Albert Gadzhibekov

Personal information
- Full name: Albert Amrakhovich Gadzhibekov
- Date of birth: 17 February 1988 (age 38)
- Place of birth: Makhachkala, Russian SFSR
- Height: 1.85 m (6 ft 1 in)
- Position: Defender

Senior career*
- Years: Team / Apps / (Gls)
- 2005: Anzhi-Khazar Makhachkala
- 2006–2007: Anzhi Makhachkala / 9 / (0)
- 2008: Dynamo Stavropol / 32 / (0)
- 2009: Metallurg Lipetsk / 20 / (1)
- 2010: MITOS Novocherkassk / 27 / (5)
- 2011: Volga Tver / 24 / (0)
- 2012–2013: Dagdizel Kaspiysk / 57 / (12)
- 2014: Luch Vladivostok / 1 / (0)
- 2014: Dynamo St.
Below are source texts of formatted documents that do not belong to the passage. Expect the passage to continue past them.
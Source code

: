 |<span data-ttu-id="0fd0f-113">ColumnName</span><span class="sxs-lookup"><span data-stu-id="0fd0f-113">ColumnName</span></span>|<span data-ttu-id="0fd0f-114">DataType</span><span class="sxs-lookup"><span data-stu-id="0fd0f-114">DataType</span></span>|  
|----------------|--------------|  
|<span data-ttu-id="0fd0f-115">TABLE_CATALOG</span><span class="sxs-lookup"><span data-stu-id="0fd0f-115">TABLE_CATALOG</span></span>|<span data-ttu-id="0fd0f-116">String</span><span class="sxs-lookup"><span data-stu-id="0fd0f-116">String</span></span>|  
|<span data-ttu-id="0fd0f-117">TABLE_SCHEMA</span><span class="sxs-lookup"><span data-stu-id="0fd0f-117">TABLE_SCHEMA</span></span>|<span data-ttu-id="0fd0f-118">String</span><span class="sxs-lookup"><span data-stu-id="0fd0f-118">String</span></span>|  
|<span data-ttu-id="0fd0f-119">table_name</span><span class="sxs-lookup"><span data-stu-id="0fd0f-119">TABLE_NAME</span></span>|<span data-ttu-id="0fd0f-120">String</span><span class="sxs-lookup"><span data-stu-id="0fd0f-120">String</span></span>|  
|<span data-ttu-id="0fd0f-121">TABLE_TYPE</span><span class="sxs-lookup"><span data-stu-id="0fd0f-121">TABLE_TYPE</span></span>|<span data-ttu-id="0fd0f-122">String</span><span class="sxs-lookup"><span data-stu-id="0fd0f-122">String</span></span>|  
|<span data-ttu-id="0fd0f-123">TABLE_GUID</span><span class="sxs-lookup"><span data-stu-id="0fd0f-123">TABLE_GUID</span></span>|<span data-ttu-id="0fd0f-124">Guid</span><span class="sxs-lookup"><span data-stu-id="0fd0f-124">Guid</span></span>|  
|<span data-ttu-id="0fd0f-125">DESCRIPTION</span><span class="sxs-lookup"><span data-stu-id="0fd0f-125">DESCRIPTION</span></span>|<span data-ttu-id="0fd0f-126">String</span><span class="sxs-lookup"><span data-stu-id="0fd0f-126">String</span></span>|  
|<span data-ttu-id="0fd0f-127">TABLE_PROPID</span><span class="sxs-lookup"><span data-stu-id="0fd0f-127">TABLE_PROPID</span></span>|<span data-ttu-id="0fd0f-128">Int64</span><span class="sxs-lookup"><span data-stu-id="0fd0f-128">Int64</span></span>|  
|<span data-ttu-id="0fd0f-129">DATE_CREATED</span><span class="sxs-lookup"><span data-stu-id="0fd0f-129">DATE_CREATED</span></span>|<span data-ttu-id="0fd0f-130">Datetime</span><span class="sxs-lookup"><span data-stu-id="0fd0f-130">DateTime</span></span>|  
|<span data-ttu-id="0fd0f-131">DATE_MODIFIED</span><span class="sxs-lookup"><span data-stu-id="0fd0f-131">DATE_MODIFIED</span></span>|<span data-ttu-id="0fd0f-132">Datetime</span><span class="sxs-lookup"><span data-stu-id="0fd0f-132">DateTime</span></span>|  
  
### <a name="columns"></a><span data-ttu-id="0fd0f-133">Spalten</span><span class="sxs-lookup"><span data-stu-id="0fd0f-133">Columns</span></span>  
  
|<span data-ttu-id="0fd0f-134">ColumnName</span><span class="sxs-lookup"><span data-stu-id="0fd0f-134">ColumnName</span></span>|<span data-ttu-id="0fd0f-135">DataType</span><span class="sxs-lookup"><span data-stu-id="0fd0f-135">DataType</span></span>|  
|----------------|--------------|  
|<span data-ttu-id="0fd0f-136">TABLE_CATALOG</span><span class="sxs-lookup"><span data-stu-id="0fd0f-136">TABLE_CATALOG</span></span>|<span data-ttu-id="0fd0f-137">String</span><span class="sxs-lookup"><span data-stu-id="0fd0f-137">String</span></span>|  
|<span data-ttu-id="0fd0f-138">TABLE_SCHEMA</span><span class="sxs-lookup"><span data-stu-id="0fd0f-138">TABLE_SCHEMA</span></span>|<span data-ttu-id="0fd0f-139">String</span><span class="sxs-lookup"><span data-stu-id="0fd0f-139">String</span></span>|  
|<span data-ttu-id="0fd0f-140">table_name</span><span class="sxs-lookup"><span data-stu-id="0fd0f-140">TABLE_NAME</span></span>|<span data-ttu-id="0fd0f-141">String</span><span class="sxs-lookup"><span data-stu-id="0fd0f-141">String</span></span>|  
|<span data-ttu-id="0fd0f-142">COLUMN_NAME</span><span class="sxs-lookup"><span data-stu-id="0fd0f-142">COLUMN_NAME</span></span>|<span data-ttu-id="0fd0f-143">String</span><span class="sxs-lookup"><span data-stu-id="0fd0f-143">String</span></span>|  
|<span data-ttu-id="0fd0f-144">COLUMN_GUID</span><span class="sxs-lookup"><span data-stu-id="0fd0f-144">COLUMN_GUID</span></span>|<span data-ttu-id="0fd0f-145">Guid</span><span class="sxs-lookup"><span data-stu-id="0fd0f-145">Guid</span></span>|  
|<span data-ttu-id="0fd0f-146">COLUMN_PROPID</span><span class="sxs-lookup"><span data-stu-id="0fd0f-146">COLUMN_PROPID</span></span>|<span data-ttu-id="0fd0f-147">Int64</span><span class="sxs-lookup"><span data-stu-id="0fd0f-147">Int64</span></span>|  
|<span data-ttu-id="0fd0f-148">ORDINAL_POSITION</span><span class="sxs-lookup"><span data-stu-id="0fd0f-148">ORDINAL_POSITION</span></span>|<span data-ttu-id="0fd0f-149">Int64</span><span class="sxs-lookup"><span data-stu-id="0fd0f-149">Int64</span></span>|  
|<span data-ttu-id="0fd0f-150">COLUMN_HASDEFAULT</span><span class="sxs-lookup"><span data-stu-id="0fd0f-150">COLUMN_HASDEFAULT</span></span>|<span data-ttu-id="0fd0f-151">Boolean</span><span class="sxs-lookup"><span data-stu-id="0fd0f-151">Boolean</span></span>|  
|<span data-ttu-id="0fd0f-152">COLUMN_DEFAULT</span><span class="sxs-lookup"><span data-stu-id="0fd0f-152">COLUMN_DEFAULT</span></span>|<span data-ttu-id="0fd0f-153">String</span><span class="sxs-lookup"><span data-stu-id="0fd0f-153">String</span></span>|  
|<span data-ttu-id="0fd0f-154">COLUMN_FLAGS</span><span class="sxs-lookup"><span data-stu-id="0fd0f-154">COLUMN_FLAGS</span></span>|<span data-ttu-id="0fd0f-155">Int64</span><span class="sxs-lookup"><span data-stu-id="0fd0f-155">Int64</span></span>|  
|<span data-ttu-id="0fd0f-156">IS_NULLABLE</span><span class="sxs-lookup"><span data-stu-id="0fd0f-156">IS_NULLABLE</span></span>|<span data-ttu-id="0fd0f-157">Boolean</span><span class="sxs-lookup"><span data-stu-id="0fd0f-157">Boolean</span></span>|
Petersburg / 17 / (0)
- 2015–2016: Luch Vladivostok / 25 / (2)
- 2016–2019: Armavir / 80 / (10)
- 2019: → Banants (loan) / 14 / (1)

= Albert Gadzhibekov =

Russian footballer

Albert Amrakhovich Gadzhibekov (Альберт Амрахович Гаджибеков; born 17 February 1988) is a Russian former professional football player of Lezgin descent.

==Career==
===Club===
He made his Russian Football National League debut for FC Anzhi Makhachkala on 8 April 2006 in a game against FC Dynamo Makhachkala. He played 7 seasons in the FNL.

On 5 February 2019, Gadzhibekov joined FC Banants on loan until the end of the 2018–19 season.

==Personal life==
He is the older brother of Ali Gadzhibekov.